Thursday, March 27, 2014

Some Advice for Handling Admission Decisions

A college's decision letter does not define, validate or negate who you know yourself to be as a young person.  Seniors would do well to remind themselves, especially this week, that you're no better or worse than anyone else because of where you go to college. 

A colleague I admire puts it this way: "college admission decisions aren't character indictments."  And he's right.  Colleges make admission decisions based on all sorts of reasons.  These institutions' priorities are complex, changing, and largely out of your control.  Having a strong academic resume may only get you through the first part of the review.  Maybe the school needs a goalie for the women's soccer team this year; maybe they need the seemingly always-in-demand bassoon player (seriously, why doesn't anyone play the bassoon?); maybe the school is trying to grow the profile of their theater department; or maybe the basketball team just had a killer year, putting the school on the national radar and bringing in more applications, thus increasing the competition for admission.  Not being offered admission to a college simply means they didn't think your application fit in that particular entering class, based on the qualities the admission office was trying to recruit that year - it's not an indictment of your character. 

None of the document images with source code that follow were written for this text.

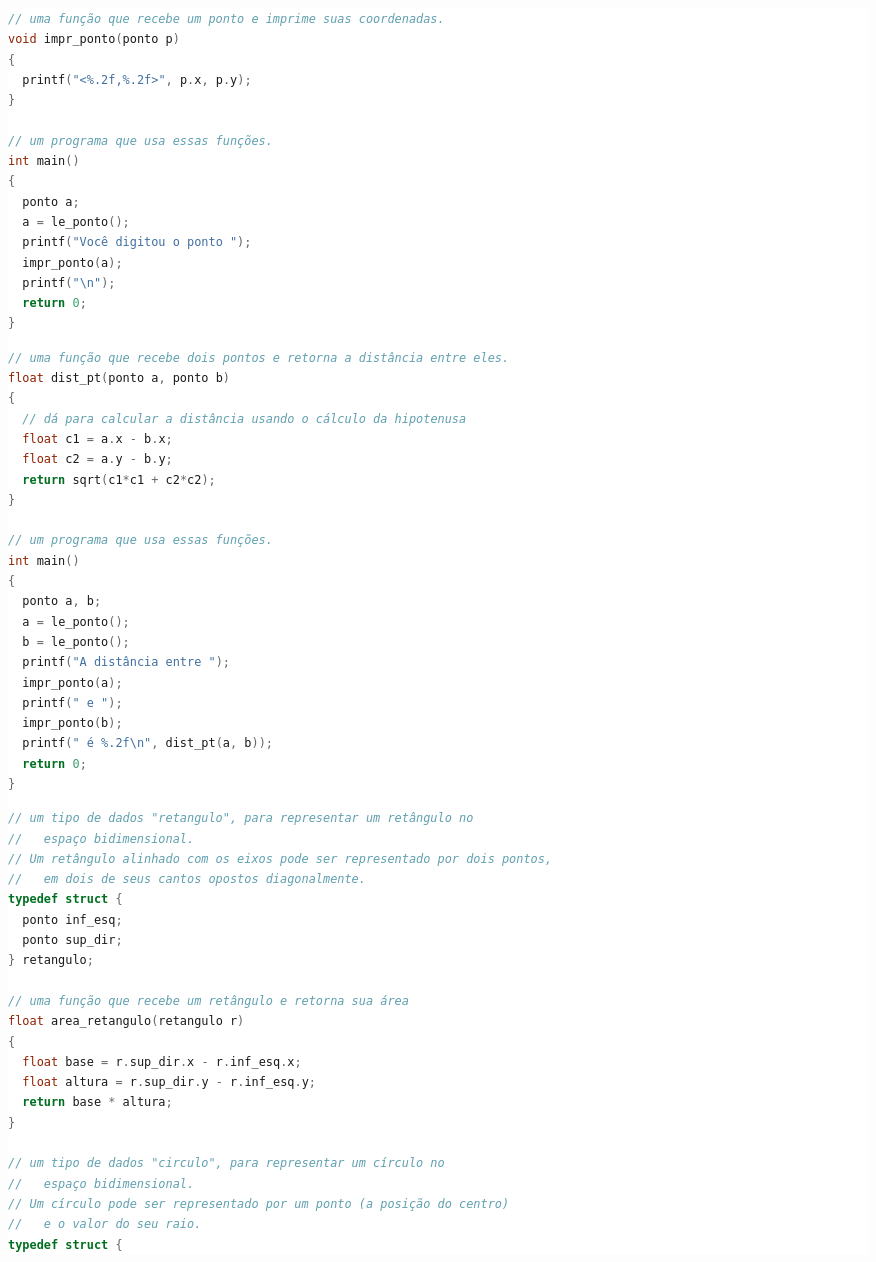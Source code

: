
 ```c
// uma função que recebe um ponto e imprime suas coordenadas.
void impr_ponto(ponto p)
{
  printf("<%.2f,%.2f>", p.x, p.y);
}

// um programa que usa essas funções.
int main()
{
  ponto a;
  a = le_ponto();
  printf("Você digitou o ponto ");
  impr_ponto(a);
  printf("\n");
  return 0;
}
```
```c
// uma função que recebe dois pontos e retorna a distância entre eles.
float dist_pt(ponto a, ponto b)
{
  // dá para calcular a distância usando o cálculo da hipotenusa
  float c1 = a.x - b.x;
  float c2 = a.y - b.y;
  return sqrt(c1*c1 + c2*c2);
}

// um programa que usa essas funções.
int main()
{
  ponto a, b;
  a = le_ponto();
  b = le_ponto();
  printf("A distância entre ");
  impr_ponto(a);
  printf(" e ");
  impr_ponto(b);
  printf(" é %.2f\n", dist_pt(a, b));
  return 0;
}
```
```c
// um tipo de dados "retangulo", para representar um retângulo no
//   espaço bidimensional.
// Um retângulo alinhado com os eixos pode ser representado por dois pontos,
//   em dois de seus cantos opostos diagonalmente.
typedef struct {
  ponto inf_esq;
  ponto sup_dir;
} retangulo;

// uma função que recebe um retângulo e retorna sua área
float area_retangulo(retangulo r)
{
  float base = r.sup_dir.x - r.inf_esq.x;
  float altura = r.sup_dir.y - r.inf_esq.y;
  return base * altura;
}

// um tipo de dados "circulo", para representar um círculo no
//   espaço bidimensional.
// Um círculo pode ser representado por um ponto (a posição do centro)
//   e o valor do seu raio.
typedef struct {
```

Rationally, that all makes sense.  But people tend to be emotional before they're rational.  So if you aren't admitted, come back to what's above when you're ready.  On an emotional level, the reality is that rejection feels awful.  Plain and simple.  It stings.  It hurts.  That's all normal.  But if you let the pain of rejection linger too long, it can turn to bitterness.  Once you've acknowledged the natural sadness you might feel, you have to do your best to let it go and move on.  Among all the complex emotions you feel about graduating and going to college, this really is a time for celebration.  Try and embrace all the positive things happening to mark your completion of high school.  If you feel yourself losing perspective on the other positive things happening as you conclude this chapter of your life, you're always welcome to see your college counselor to talk through it. 

Likewise, celebrate your good news with grace and humility.  You likely weren't the only person who applied to that school that admitted you, and some of your friends may have received different decisions.  Support them in the ways you can.  Be compassionate to how sensitive a time this is for many seniors.  And no matter how excited you might be to take that next step, don't allow yourself to get so wrapped up in what's beyond graduation that you forget to pause and enjoy your last few weeks as a student at HIES.

In short, remember that no college admission decision defines who you are now or the person you might become.  Whether admitted, denied, or waitlisted, support the people around you and take time to enjoy these last moments of high school.  Keep things in perspective and aim to close this chapter of your life the right way; you can't go back and do it over.